Teenage Crushes Don’t Equal Consent: Understanding Power Imbalance Between Younger Girls and Older Men BY BLOGGER BOLUWAITFE

Most people can relate to having a silly crush when they were younger, especially while going through puberty; maybe on a much older cousin, a friendly neighbor, or a teacher who smiled nicely. It’s a normal part of growing up. Teenagers often admire older people because of maturity, confidence, or the attention they receive.

But here is the truth society needs to say louder: A teenage girl’s crush NEVER gives an adult man the right, permission, or excuse to act on it. Not emotionally. Not romantically. Not sexually. Not in any way. Society needs to realize that most of the ladies in question are just discovering their feelings and they don’t even know what they want yet.

Teenagers, especially girls often experience early admiration or attraction to older figures. It can happen for many reasons:

The older person may seem confident and accomplished.

They may offer attention, advice, or kindness.

The teen may confuse admiration with romantic interest, and jormones, curiosity, and early maturity can create these intense emotions.

None of these emotions mean the teenager wants or understands  a real relationship. I’ve heard cases of adult men claiming the lady in question came on to them first, thereby prompting them to act!! Teenage crushes are emotional, surface-level, and based on limited life experience. Adults, on the other hand, have full cognitive maturity. They understand consequences, manipulation, power, and sex. That difference alone places the responsibility firmly on the adult.

Even if a girl looks “mature,” dresses older, speaks confidently, or “acts grown,” that does not mean she’s grown, she is still developing emotionally, mentally, and psychologically.This imbalance means she cannot fully understand or consent, while the adult fully can. That is why the law, psychology, and basic morality agree that the adult holds 100% of the responsibility. Always.

A teenager liking someone is not an invitation.

It does not make her responsible.

It does not make her mature enough.

It does not make the situation equal.

Children often “like” cartoon characters, celebrities, teachers, and uncles, that doesn’t mean they understand relationships or consent.

Adults who act on a minor’s crush are not responding to love; they are abusing their power, taking advantage of naivety, and violating trust.

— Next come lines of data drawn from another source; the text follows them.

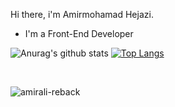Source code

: Hi there, i'm Amirmohamad Hejazi.
- I'm a Front-End Developer


![Anurag's github stats](https://github-readme-stats.vercel.app/api?username=Amirmohamadhejazi&show_icons=true&theme=radical&count_private=true)
[![Top Langs](https://github-readme-stats.vercel.app/api/top-langs/?username=Amirmohamadhejazi&layout=compact&theme=radical)](https://github.com/anuraghazra/github-readme-stats)

<br>
<p><img align="center" src="https://discord.c99.nl/widget/theme-1/599883507418005510.png" alt="amirali-reback" /></p>
<br>

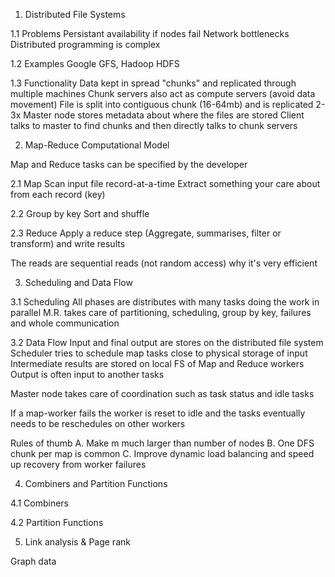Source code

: 1. Distributed File Systems

1.1 Problems
Persistant availability if nodes fail
Network bottlenecks
Distributed programming is complex

1.2 Examples
Google GFS, Hadoop HDFS

1.3 Functionality
Data kept in spread "chunks" and replicated through multiple machines
Chunk servers also act as compute servers (avoid data movement)
File is split into contiguous chunk (16-64mb) and is replicated 2-3x
Master node stores metadata about where the files are stored
Client talks to master to find chunks and then directly talks to chunk servers

2. Map-Reduce Computational Model

Map and Reduce tasks can be specified by the developer

2.1 Map
Scan input file record-at-a-time
Extract something your care about from each record (key)

2.2 Group by key
Sort and shuffle

2.3 Reduce
Apply a reduce step (Aggregate, summarises, filter or transform) and write results

The reads are sequential reads (not random access) why it's very efficient

3. Scheduling and Data Flow

3.1 Scheduling
All phases are distributes with many tasks doing the work in parallel
M.R. takes care of partitioning, scheduling, group by key, failures and whole communication

3.2 Data Flow
Input and final output are stores on the distributed file system
Scheduler tries to schedule map tasks close to physical storage of input
Intermediate results are stored on local FS of Map and Reduce workers
Output is often input to another tasks

Master node takes care of coordination such as task status and idle tasks

If a map-worker fails the worker is reset to idle and the tasks eventually needs to be reschedules on other workers

Rules of thumb
A. Make m much larger than number of nodes
B. One DFS chunk per map is common
C. Improve dynamic load balancing and speed up recovery from worker failures

4. Combiners and Partition Functions

4.1 Combiners

4.2 Partition Functions

5.  Link analysis & Page rank

Graph data
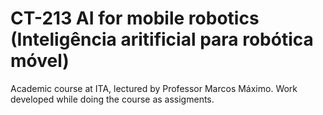 # CT-213 AI for mobile robotics (Inteligência aritificial para robótica móvel)
Academic course at ITA, lectured by Professor Marcos Máximo. Work developed while doing the course as assigments.
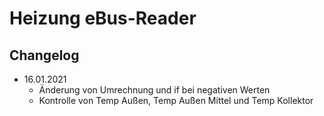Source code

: # Heizung eBus-Reader
## Changelog
* 16.01.2021
  * Änderung von Umrechnung und if bei negativen Werten
  * Kontrolle von Temp Außen, Temp Außen Mittel und Temp Kollektor
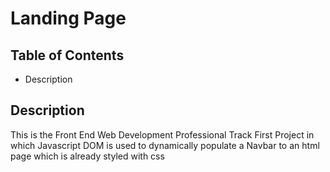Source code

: # Landing Page
## Table of Contents
- Description
## Description
This is the Front End Web Development Professional Track First Project in which Javascript DOM is used to dynamically populate a Navbar to an html page which is already styled with css

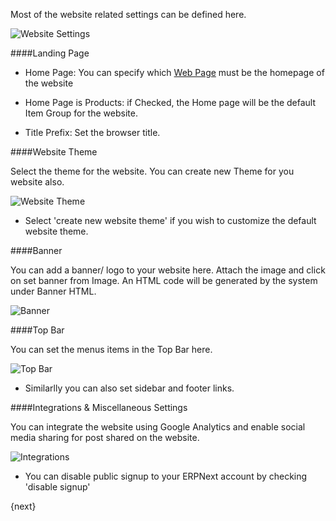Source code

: Most of the website related settings can be defined here.

<img class="screenshot" alt="Website Settings" src="{{docs_base_url}}/assets/img/website/website-settings.png">

####Landing Page

* Home Page: You can specify which [Web Page]({{docs_base_url}}/user/manual/en/website/web-page.html) must be the homepage of the website

* Home Page is Products: if Checked, the Home page will be the default Item Group for the website.

* Title Prefix: Set the browser title.

####Website Theme

Select the theme for the website. You can create new Theme for you website also.

<img class="screenshot" alt="Website Theme" src="{{docs_base_url}}/assets/img/website/website-theme.png">

* Select 'create new website theme' if you wish to customize the default website theme.

####Banner

You can add a banner/ logo to your website here. Attach the image and click on set banner from Image.
An HTML code will be generated by the system under Banner HTML.

<img class="screenshot" alt="Banner" src="{{docs_base_url}}/assets/img/website/banner.png">

####Top Bar

You can set the menus items in the Top Bar here.

<img class="screenshot" alt="Top Bar" src="{{docs_base_url}}/assets/img/website/top-bar.png">

 * Similarlly you can also set sidebar and footer links.
 
####Integrations & Miscellaneous Settings

You can integrate the website using Google Analytics and enable social media sharing for post shared on the website.

<img class="screenshot" alt="Integrations" src="{{docs_base_url}}/assets/img/website/integrations.png">

* You can disable public signup to your ERPNext account by checking 'disable signup'

{next}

A responsible adult should immediately recognize a teen’s crush and gently but firmly maintain boundaries. This includes:

Avoiding private or intimate conversations

Avoiding compliments that can confuse the child

Not giving special attention

Keeping interactions respectful but distant

Refusing to entertain flirtation

Speaking to guardians when necessary

A mature adult understands that children’s feelings are not a green light. They are a signal to step back.

In many African societies, older men flirting with teenagers is still treated as “normal” or “not that deep.” Older men call young girls “their wives”. Some people even blame young girls for “dressing grown” or “acting mature.”

But here’s the truth society must accept:

A minor can NEVER be responsible for an adult’s behavior.

Not by dressing.

Not by talking.

Not by walking.

Not by having a crush.

Not by being friendly.

Not by being curious.

Communities must stop protecting adults at the expense of children’s safety.

A teenage girl’s crush is not consent.

It is not permission.

It is not maturity.

It is not a signal.

It is simply a normal part of adolescence, and a responsible adult will stay FAR away and maintain clear boundaries.

For a safer society, we must teach two things loudly:

Teenagers deserve protection. Adults must act responsibly. Power imbalance is not love, it is danger.